On 31 March 1982 Nelson Mandela was transferred to Pollsmoor Prison in Cape Town with Sisulu, Mhlaba and Mlangeni. Kathrada joined them in October. When he returned to the prison in November 1985 after prostate surgery Nelson Mandela was held alone. Justice Minister Kobie Coetsee visited him in hospital. Later Nelson Mandela initiated talks about an ultimate meeting between the apartheid government and the ANC.
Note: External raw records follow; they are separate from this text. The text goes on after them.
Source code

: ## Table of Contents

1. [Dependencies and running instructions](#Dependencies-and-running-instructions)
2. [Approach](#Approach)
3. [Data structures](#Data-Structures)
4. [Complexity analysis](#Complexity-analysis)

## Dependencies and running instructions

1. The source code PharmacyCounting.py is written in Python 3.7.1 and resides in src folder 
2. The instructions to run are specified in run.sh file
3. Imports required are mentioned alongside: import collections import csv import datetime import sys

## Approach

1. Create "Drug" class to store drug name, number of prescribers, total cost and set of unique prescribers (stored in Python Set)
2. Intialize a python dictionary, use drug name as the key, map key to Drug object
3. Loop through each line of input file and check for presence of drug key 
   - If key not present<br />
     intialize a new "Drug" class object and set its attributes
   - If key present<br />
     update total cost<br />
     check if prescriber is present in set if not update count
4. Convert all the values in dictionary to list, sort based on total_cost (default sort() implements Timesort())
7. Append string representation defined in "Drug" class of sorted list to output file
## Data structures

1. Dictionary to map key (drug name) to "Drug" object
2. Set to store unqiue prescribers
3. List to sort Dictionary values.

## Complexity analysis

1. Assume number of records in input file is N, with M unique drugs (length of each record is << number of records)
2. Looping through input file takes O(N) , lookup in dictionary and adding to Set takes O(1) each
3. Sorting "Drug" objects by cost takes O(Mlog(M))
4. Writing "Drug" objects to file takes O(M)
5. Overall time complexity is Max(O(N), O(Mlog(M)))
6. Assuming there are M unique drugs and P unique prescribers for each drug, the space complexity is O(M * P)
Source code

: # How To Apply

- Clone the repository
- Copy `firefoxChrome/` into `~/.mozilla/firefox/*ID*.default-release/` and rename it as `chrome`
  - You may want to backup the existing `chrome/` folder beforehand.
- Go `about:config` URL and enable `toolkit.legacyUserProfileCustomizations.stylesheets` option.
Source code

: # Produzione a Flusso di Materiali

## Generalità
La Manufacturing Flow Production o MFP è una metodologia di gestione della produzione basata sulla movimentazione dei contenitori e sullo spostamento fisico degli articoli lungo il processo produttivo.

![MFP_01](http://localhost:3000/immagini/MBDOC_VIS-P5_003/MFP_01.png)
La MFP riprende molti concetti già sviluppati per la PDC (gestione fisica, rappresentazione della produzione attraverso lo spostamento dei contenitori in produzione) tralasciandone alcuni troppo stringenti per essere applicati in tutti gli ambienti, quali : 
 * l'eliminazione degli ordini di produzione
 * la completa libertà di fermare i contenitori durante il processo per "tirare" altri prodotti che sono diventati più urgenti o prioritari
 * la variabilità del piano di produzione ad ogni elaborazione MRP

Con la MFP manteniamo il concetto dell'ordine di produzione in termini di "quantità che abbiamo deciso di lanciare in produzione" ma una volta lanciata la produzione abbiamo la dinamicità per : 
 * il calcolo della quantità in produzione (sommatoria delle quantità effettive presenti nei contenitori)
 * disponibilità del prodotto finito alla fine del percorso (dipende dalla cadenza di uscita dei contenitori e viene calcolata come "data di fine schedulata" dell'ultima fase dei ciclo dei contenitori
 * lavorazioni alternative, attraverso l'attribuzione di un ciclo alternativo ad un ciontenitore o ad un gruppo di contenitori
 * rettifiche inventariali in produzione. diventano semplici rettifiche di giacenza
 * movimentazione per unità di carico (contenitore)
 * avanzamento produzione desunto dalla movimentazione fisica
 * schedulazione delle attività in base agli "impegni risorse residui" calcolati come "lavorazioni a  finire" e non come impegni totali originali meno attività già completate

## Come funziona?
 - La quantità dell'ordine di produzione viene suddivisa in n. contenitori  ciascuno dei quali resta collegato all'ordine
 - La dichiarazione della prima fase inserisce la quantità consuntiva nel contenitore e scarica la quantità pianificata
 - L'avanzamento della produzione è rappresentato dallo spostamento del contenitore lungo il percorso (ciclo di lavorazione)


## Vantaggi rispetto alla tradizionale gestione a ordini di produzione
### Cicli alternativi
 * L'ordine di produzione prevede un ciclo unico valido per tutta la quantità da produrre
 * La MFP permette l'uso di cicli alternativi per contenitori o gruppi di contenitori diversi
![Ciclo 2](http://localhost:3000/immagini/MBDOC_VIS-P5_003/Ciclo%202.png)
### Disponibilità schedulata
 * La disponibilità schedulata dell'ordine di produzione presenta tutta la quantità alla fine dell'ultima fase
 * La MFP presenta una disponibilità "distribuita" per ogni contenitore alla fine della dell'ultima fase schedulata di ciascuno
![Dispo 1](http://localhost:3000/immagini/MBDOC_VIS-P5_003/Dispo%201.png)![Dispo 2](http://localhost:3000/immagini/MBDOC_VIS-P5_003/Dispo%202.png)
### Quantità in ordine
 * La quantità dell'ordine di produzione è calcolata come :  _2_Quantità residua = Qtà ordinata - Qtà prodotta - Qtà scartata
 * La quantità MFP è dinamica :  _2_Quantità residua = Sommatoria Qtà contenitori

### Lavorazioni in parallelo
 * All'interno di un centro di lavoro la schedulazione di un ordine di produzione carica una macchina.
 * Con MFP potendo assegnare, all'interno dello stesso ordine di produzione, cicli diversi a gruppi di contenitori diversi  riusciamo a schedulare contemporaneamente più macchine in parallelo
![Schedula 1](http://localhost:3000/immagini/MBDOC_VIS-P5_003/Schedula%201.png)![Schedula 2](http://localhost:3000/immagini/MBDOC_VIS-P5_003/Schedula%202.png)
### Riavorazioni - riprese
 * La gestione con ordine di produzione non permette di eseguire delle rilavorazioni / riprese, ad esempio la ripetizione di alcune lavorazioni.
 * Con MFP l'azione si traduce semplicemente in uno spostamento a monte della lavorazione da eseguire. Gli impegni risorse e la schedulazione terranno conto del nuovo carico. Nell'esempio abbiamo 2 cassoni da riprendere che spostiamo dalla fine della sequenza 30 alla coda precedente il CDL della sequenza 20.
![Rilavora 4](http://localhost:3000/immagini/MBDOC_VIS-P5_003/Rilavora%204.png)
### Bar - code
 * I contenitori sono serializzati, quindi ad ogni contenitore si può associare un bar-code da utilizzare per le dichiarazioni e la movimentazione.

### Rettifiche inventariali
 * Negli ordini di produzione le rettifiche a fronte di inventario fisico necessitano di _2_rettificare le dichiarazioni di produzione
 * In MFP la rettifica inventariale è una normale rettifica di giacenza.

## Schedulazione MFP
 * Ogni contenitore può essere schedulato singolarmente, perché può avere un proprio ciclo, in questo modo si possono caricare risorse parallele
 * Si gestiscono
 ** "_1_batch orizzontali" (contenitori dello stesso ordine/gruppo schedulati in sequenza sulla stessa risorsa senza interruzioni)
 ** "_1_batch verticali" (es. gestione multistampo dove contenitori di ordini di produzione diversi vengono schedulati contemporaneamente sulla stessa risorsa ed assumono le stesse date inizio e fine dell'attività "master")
Release from prison On 12 August 1988 he was taken to hospital where he was diagnosed with tuberculosis. After more than three months in two hospitals he was transferred on 7 December 1988 to a house at Victor Verster Prison near Paarl where he spent his last 14 months of imprisonment. He was released from its gates on Sunday 11 February 1990, nine days after the unbanning of the ANC and the PAC and nearly four months after the release of his remaining Rivonia comrades. Throughout his imprisonment he had rejected at least three conditional offers of release. Nelson Mandela immersed himself in official talks to end white minority rule and in 1991 was elected ANC President to replace his ailing friend Oliver Tambo. In 1993 he and President FW de Klerk jointly won the Nobel Peace Prize and on 27 April 1994 he voted for the first time in his life.

President On 10 May 1994 he was inaugurated South Africa’s first democratically elected President. On his 80th birthday in 1998 he married Graça Machel, his third wife. True to his promise Nelson Mandela stepped down in 1999 after one term as President. He continued to work with the Nelson Mandela Children’s Fund he set up in 1995 and established the Nelson Mandela Foundation and The Mandela Rhodes Foundation.

In April 2007 his grandson Mandla Mandela was installed as head of the Mvezo Traditional Council at a ceremony at the Mvezo Great Place. Nelson Mandela never wavered in his devotion to democracy, equality and learning. Despite terrible provocation, he never answered racism with racism. His life is an inspiration to all who are oppressed and deprived; and to all who are opposed to oppression and deprivation. He died at his home in Johannesburg on 5 December 2013.